Since InnoDB tries to keep the working set in memory (InnoDB Buffer Pool), therefore the changes made by transactions will occur in volatile memory and later be flushed to disk. So in the event of volatile memory failure or during a system restart InnoDB can guarantee to have a (C)onsistent record of the state of the data in the database in (D)urable memory and that each transaction is (A)tomic.

What is actually logged?

<space id, page no, operation code, data>

This translates into operations such as

<0, 2600, ‘insert’, ‘after record at offset 8192’, ‘(38, Percona, Fortune…)’>

The log header stores information about the last checkpoint. The log is stored as records rather than pages and has 512 byte alignment, matching disk sectors. Percona Server with XtraDB allows you to control the transaction log record size, as better performance may be gained with 4096 byte records with newer media such as SSD cards.

Why Idempotent?

Each record in the log needs to be able to be redone multiple times since at restart and media recovery we will not know if that action has previously been executed as we will start recovery from the last checkpoint.InnoDB achieves this by reading the LSN of the page and compares that to the one of log record, if the LSN is higher that means the page was flushed after this record was processed so the change does not need to be applied.

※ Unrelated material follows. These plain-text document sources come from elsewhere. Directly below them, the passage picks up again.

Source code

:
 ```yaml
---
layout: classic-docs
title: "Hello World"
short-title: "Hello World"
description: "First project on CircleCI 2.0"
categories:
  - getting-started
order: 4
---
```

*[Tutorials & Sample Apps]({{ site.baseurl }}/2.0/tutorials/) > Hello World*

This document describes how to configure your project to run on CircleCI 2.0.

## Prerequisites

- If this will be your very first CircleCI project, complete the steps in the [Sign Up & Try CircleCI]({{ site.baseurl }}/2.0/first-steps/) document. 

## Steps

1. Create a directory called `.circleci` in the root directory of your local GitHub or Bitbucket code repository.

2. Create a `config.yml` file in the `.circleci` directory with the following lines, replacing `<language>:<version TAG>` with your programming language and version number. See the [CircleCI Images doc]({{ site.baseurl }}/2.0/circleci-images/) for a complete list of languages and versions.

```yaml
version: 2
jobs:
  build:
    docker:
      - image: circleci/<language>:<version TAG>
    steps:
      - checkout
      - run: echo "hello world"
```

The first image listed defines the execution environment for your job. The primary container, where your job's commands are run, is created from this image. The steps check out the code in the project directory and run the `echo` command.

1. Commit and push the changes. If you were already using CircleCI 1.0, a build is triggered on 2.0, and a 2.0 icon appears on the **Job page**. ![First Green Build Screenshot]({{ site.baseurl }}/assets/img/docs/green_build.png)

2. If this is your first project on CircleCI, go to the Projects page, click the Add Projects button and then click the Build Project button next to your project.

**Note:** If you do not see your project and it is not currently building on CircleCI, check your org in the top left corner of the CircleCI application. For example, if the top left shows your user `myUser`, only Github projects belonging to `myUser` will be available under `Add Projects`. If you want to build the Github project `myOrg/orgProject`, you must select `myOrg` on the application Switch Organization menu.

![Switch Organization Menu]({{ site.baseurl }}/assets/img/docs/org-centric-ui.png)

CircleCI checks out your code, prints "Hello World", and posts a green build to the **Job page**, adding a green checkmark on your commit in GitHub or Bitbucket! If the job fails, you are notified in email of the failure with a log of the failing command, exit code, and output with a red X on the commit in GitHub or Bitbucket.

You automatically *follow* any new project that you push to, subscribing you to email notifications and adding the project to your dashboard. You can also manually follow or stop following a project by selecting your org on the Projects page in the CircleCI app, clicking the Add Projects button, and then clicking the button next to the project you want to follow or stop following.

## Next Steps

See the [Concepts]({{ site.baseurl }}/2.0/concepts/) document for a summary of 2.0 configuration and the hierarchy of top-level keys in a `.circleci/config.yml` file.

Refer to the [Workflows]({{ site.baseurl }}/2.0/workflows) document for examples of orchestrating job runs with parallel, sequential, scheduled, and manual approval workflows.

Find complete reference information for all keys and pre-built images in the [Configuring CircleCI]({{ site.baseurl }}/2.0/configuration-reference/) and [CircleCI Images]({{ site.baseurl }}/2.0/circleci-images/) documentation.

How does this affect response time?

In order to keep ACID compliance, the transaction log must guarantee the logging action happens before the transaction is committed, this is known as write-ahead-logging. This essentially means that before an update can return it must be logged. As the time to log is added to every update it can become an important overhead to your response time. Indeed if InnoDB cannot log at all, your transaction will never complete.

Both the MySQL configuration and hardware will affect the speed at which InnoDB can log. You can request that InnoDB force its REDO records to the transaction log but not actually flush the log to disk at commit. By this means you are ensuring that in the event of a MySQL crash the data will still be consistent, however in the event of a system crash there may be some records that never make it to durable memory.

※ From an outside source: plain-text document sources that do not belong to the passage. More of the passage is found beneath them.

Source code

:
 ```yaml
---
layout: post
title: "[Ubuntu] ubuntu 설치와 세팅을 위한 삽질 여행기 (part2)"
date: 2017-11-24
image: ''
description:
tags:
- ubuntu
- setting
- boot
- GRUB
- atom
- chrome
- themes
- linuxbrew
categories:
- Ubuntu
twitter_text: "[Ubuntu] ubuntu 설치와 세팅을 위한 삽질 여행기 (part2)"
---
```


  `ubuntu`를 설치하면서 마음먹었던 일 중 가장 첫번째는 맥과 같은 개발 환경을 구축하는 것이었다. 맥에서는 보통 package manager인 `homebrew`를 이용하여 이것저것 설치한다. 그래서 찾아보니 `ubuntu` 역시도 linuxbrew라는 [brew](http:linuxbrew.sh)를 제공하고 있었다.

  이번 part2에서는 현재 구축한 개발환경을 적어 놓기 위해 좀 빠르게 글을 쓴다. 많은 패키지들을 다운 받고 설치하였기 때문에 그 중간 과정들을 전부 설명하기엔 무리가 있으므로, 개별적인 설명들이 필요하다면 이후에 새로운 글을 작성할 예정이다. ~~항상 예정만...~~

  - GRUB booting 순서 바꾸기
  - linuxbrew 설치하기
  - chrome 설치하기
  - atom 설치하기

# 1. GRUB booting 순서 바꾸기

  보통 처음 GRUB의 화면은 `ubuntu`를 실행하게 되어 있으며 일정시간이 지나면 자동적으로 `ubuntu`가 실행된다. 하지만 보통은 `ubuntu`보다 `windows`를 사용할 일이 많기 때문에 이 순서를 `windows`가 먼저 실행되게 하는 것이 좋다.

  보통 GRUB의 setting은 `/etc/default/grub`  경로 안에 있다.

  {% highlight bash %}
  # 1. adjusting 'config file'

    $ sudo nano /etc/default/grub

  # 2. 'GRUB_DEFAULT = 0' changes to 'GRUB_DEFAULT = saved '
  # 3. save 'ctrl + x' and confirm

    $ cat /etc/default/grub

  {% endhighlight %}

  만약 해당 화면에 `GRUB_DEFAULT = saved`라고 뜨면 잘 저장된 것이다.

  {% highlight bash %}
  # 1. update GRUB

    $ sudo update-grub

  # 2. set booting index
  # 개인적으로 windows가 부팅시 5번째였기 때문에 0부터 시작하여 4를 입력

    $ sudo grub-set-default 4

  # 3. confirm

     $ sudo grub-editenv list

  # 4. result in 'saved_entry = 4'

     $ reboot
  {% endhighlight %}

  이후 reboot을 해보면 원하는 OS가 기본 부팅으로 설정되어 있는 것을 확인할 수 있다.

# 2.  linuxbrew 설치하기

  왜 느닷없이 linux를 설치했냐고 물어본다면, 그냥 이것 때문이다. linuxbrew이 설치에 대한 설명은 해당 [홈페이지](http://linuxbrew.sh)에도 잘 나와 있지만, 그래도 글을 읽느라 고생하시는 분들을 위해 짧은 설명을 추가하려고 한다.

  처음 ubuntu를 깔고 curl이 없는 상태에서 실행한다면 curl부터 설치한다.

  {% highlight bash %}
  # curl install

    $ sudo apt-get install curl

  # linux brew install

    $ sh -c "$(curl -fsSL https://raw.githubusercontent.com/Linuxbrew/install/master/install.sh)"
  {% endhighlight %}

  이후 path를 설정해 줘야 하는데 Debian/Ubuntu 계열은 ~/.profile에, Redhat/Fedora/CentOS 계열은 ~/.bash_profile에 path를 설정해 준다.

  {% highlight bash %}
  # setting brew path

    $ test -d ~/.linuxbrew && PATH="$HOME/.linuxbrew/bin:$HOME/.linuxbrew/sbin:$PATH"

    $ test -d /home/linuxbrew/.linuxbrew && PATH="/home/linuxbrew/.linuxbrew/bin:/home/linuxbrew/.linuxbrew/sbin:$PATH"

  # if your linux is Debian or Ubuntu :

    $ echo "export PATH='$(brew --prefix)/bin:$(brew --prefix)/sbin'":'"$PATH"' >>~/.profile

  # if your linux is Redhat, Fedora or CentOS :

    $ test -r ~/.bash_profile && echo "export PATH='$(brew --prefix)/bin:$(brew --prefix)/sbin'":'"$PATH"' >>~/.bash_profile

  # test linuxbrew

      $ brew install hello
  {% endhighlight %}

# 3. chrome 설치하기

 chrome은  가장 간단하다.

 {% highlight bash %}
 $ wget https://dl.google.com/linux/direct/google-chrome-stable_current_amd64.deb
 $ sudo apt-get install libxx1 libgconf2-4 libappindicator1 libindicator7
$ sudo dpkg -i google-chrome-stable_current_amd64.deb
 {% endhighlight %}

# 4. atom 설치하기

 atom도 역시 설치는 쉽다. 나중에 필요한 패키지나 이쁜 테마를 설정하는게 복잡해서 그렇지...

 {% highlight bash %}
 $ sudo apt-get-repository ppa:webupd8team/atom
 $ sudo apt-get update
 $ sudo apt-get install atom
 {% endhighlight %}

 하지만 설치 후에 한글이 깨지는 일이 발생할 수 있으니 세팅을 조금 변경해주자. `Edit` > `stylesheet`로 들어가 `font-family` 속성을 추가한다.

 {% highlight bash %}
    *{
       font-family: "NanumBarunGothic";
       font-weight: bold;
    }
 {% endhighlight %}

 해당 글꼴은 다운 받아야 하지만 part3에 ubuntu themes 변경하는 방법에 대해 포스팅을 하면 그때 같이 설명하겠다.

The three options available are:

innodb_flush_log_at_trx_commit = 0 /* Write log buffer to log about once a second and flush */

innodb_flush_log_at_trx_commit = 1 /* Write log buffer to log and flush to disk */

innodb_flush_log_at_trx_commit = 2 /* Write log buffer to log and flush about once per second */

(About once a second is related to the fact the flush and sync is controlled by a background thread that gives no guarantee it will be per second)

NB: Percona  Server with XtraDB actually allow you to control this at session level.

This allows you to risk durability by having the logging return before the record is actually on disk. A similar and complementary mechanism is to use a battery backed raid card. This allows updates to be written to the raid cards battery protected memory which has much faster access than the underlying disk(s).

How are the REDO records applied?

InnoDB processes the REDO records from the last checkpoint, each record’s LSN is compared against the LSN of the page and if the on disk LSN is equal or higher the record is skipped. This behavior can be seen by enabling the innodb_recovery_stats option in Percona Server, which allows you to see the progress made during recovery.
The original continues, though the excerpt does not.